ASSIGNED TASK: Examine the material below. Gather every line in which the string "AirZk" appears.

THE INPUT:
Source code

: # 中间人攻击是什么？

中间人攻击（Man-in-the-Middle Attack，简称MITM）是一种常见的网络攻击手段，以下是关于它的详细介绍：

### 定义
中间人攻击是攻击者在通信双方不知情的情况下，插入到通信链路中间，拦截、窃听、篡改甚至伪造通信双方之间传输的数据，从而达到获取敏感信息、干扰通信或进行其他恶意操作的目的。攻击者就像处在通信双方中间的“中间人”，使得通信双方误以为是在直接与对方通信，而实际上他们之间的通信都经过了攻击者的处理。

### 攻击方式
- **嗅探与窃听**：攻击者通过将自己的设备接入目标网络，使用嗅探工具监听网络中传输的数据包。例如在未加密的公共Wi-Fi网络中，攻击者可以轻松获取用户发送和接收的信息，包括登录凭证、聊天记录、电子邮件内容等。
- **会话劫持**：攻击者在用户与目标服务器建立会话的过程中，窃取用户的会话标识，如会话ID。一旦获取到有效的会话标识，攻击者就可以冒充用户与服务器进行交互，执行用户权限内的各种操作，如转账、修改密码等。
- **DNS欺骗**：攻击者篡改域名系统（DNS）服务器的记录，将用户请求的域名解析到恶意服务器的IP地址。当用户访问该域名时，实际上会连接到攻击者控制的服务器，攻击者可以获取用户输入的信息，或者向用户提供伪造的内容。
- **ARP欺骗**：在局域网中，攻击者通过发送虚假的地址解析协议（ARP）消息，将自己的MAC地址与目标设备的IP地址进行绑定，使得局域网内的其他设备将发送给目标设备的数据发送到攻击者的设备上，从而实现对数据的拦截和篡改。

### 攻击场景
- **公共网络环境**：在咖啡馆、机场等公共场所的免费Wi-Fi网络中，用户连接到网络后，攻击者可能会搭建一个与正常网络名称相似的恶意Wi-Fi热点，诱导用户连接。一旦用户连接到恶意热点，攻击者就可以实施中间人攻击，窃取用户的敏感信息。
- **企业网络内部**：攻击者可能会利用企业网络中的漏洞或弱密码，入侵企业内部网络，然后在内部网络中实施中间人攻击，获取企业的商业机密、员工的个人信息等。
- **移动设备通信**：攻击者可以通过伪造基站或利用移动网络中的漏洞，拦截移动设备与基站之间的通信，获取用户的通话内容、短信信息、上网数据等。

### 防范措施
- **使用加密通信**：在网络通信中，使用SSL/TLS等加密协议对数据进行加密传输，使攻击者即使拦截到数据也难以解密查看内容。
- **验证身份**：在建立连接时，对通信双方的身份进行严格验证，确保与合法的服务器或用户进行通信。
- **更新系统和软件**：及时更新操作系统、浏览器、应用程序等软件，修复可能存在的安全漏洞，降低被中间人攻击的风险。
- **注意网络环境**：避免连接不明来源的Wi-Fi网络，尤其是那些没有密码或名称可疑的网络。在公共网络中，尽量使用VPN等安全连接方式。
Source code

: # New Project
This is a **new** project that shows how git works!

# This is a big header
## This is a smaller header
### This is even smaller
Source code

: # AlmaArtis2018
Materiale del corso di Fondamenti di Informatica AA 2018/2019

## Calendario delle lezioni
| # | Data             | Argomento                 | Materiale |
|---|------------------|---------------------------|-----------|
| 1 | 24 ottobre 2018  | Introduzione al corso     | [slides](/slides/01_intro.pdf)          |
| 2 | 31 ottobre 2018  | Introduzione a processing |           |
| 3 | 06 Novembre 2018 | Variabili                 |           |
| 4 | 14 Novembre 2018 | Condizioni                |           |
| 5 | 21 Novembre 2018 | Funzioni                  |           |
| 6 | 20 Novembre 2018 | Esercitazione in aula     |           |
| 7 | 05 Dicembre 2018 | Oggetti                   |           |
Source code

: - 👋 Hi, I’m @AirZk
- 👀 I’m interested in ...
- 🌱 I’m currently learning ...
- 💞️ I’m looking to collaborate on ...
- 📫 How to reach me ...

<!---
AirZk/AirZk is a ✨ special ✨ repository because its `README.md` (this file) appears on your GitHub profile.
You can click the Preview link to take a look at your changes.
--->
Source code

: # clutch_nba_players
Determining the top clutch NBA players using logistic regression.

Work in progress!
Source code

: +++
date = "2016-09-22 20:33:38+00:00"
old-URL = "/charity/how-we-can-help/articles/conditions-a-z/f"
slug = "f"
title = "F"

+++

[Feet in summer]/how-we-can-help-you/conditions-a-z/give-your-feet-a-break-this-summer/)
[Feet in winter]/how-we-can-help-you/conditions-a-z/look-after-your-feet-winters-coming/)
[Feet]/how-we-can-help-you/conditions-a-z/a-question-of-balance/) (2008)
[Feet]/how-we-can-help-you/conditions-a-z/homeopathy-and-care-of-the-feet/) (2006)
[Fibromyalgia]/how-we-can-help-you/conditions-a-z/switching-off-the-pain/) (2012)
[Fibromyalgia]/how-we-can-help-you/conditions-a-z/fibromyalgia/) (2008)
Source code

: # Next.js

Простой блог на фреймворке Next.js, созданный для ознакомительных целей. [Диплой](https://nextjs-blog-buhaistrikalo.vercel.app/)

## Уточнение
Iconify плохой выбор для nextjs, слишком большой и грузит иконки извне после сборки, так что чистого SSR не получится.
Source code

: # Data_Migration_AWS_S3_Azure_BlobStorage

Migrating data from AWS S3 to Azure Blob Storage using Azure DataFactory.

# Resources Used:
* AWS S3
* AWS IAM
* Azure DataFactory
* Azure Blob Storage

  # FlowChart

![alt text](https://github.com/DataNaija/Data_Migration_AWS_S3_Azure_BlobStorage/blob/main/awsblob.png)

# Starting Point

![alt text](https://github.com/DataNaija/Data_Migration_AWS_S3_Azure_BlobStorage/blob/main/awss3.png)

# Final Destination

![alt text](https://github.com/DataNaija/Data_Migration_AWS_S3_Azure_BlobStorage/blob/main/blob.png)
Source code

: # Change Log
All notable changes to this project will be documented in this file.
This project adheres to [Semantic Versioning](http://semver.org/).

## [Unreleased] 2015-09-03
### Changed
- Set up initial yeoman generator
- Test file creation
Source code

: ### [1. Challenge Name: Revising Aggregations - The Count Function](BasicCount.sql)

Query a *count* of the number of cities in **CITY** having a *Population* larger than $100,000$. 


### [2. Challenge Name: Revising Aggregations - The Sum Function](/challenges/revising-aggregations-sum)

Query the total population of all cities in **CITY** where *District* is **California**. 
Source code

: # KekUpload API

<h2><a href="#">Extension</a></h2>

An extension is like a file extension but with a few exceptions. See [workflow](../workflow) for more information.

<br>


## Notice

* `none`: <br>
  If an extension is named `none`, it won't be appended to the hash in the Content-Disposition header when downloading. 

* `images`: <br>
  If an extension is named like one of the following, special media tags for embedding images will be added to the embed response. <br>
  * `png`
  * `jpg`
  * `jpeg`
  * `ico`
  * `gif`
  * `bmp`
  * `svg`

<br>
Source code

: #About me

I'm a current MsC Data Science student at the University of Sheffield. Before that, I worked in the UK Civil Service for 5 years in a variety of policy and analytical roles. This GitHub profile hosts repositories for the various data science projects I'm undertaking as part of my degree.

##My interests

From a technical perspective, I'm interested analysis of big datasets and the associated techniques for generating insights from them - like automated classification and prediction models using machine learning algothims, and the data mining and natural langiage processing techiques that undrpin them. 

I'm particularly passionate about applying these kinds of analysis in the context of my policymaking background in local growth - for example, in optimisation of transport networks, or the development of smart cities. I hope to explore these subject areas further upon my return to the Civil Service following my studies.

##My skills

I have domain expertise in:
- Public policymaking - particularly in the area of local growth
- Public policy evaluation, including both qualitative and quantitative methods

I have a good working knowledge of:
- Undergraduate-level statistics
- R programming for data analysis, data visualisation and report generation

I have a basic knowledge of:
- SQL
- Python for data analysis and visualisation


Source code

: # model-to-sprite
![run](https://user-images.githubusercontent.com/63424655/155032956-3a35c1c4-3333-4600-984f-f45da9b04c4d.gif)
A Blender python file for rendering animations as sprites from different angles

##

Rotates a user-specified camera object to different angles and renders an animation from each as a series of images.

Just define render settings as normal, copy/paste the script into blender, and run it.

OUTPUT OF THE EXERCISE:
: - 👋 Hi, I’m @AirZk
AirZk/AirZk is a ✨ special ✨ repository because its `README.md` (this file) appears on your GitHub profile.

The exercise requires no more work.